When meditation is thought of, often people think of a dimly lit room with flickering candles, excessive amounts of ornate pillows, smoke billowing up from incense, and someone sitting cross-legged and gently humming some sort of strange chant.
According to Google, mindfulness, a form of meditation, is the quality of having a mental state achieved by focusing one’s awareness on the present moment, while calmly acknowledging and accepting one’s feelings, thoughts, and bodily sensations, used as a therapeutic technique.
People often disassociate the brain from the body. Even though the two tend to work in tandem in more ways than the majority of people think.
Consider stress. When you’re stressed the brain releases hormones called adrenaline and cortisol. While these hormones are good if you’re in a situation that requires you to expend energy, like having a rabid dog chase you, they are not so good in day to day life. But, alas, stress is something everyone experiences on a regular basis. All types of stress can release adrenaline and cortisol.
Adrenaline can increase your blood pressure and heart rate. Cortisol increases glucose (sugar) in the blood. Prolonged exposure to these hormones can make you depressed, anxious, give you headaches and sleep problems. The bigger worries can include heart disease and weight gain.

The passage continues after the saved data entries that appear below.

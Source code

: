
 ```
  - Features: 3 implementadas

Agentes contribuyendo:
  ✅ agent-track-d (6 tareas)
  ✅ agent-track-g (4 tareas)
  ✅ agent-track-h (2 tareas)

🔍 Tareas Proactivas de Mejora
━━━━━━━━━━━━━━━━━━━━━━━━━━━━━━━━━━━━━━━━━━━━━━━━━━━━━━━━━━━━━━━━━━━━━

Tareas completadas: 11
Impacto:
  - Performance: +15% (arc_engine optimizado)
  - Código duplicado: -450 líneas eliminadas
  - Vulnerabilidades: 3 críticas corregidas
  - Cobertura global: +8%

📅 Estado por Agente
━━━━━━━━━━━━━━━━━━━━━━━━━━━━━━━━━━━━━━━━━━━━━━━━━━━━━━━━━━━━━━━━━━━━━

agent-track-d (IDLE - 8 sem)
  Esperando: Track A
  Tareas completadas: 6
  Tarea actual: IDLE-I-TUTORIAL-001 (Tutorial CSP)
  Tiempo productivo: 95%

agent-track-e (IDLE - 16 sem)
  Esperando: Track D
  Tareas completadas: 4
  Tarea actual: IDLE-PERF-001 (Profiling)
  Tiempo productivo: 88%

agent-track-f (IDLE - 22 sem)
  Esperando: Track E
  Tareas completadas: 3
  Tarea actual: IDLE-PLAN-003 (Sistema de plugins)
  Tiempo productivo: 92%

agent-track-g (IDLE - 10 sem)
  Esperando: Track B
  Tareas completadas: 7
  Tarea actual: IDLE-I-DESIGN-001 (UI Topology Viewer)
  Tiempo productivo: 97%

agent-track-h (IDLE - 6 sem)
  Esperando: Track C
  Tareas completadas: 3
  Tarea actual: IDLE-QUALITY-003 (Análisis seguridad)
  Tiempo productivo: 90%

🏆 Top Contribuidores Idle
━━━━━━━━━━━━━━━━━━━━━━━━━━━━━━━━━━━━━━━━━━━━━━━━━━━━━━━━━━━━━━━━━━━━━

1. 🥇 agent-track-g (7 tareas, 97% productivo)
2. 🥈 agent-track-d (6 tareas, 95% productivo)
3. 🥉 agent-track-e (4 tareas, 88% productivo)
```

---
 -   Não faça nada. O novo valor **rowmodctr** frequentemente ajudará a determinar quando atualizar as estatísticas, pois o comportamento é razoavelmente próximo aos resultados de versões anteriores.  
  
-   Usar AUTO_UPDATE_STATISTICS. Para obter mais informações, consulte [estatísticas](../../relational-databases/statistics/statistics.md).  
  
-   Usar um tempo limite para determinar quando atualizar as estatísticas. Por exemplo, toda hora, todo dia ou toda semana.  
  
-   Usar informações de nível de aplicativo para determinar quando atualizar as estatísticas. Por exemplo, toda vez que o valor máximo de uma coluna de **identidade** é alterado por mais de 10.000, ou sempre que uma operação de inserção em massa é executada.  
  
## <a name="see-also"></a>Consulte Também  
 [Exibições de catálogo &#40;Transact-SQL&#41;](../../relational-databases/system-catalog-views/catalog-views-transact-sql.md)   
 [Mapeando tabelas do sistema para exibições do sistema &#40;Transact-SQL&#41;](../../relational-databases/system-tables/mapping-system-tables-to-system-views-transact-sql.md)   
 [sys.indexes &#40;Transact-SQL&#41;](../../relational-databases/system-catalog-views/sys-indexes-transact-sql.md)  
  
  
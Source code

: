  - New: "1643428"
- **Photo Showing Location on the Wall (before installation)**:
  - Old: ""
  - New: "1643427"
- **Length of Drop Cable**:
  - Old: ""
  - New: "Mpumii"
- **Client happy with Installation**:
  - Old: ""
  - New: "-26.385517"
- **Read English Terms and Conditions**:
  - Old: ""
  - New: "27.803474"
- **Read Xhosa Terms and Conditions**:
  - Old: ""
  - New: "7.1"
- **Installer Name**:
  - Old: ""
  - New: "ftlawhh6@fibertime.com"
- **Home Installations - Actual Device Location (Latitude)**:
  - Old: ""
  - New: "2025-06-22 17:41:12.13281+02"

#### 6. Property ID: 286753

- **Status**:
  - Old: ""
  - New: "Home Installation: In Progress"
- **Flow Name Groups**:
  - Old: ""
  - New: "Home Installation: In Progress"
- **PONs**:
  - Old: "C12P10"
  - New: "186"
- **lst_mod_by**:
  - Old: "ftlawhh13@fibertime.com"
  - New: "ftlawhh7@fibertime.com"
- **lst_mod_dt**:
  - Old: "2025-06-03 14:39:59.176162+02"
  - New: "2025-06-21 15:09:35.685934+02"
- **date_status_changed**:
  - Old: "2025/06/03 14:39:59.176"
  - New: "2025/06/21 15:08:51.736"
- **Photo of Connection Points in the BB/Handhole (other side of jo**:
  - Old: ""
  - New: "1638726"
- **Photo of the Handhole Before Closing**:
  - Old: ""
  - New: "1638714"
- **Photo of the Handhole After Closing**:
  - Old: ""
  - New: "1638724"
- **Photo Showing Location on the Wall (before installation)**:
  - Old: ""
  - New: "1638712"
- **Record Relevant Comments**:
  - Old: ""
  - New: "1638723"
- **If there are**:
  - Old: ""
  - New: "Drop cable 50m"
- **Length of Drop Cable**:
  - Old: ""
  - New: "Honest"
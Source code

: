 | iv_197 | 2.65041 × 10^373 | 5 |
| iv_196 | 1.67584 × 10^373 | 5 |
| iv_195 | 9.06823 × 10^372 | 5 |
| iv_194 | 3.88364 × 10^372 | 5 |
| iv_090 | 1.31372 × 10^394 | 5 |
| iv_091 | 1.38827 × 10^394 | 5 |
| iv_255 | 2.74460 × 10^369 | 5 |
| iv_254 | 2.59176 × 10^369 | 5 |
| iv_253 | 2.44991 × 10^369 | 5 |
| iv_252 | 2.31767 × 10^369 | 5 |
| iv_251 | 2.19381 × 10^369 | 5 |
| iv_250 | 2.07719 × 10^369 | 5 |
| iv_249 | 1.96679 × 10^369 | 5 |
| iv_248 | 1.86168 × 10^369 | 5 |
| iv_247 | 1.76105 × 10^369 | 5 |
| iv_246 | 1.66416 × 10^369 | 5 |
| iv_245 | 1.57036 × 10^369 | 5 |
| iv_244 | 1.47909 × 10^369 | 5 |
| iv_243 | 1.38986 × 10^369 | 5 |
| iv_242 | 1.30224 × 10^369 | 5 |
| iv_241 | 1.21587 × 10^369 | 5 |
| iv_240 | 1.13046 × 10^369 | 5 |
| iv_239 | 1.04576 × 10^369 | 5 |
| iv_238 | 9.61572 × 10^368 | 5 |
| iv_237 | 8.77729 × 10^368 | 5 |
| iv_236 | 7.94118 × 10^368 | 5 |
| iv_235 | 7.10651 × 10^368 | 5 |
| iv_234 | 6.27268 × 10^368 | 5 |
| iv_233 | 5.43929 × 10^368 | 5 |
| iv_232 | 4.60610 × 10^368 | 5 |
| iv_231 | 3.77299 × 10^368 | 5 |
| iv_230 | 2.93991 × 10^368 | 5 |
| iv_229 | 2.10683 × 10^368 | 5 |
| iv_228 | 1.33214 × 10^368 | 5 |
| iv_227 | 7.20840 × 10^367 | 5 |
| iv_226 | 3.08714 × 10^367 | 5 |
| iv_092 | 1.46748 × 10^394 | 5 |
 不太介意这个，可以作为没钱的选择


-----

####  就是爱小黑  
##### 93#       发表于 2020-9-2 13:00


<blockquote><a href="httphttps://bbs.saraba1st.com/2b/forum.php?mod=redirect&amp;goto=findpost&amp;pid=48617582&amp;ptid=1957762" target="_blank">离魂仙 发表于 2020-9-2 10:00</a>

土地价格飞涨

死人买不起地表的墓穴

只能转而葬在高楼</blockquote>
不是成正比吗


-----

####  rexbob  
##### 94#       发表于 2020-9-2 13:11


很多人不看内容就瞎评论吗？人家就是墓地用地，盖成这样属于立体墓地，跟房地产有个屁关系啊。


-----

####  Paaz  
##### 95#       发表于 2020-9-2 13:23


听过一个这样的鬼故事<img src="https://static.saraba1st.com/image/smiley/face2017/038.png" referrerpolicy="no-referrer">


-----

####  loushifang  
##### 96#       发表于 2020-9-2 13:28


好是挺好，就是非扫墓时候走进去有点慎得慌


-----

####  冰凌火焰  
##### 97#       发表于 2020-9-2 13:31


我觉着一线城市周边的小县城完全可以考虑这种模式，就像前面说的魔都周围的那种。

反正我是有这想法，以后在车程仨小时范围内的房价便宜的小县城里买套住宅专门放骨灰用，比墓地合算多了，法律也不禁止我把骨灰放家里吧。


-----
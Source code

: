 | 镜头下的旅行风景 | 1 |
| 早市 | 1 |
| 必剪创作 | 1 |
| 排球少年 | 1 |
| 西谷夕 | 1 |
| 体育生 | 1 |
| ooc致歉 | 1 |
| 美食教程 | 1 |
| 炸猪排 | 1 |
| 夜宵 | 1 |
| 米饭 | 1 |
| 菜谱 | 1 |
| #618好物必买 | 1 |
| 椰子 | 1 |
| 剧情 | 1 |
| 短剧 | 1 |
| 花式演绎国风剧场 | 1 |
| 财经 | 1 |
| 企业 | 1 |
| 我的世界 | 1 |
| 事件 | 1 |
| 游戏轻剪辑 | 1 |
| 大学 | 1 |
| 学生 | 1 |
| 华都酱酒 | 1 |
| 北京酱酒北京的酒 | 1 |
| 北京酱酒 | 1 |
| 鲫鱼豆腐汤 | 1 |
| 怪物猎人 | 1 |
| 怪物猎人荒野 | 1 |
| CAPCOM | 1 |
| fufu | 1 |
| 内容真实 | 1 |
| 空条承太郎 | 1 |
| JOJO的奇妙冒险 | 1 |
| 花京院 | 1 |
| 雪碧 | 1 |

So how does one reduce stress to prevent these harmful hormones? With meditation, it can be as simple as breathing. Literally.
In short, using simple techniques and being aware of your breathing, thoughts, and present state, you are, in theory, able to reduce or eliminate stress and all health issues that follow.
- Set aside between 10 and 30 minutes of time to meditate
- Find an area that is quiet and free of distraction
- Get in a comfortable position (preferably just sitting)
- Close your eyes
- Bring your thoughts and attention to the sensations of your body.
- Breathe in deeply, through the nose, allowing your belly to thoroughly expand and fill with air
- Breathe out through your mouth until no more breath remains, but not straining
- Pay attention to each sensation during the inhale and the exhale
- Your mind will wander from noticing the sensations, that’s okay, just try to bring your mind back to focusing on each sensation
- When focusing on your sensations, focus on anything from your toes to your head
- Repeat for 10-30 minutes.
This video can help you in your experience with meditation. It will provide you with the cues needed to meditate effectively.
As you become more proficient in your meditation, increase the time that you spend on meditating more and more. The effects of meditation can be immediate, and last for hours. There is generally an instant feeling of relaxation, lowered stress, and overall sense of awareness.
Meditation can have a positive effect on your concentration. You may find that things are less distracting when performing a task. While it helps with the concentration on a single task, it can also help better your abilities to multitask.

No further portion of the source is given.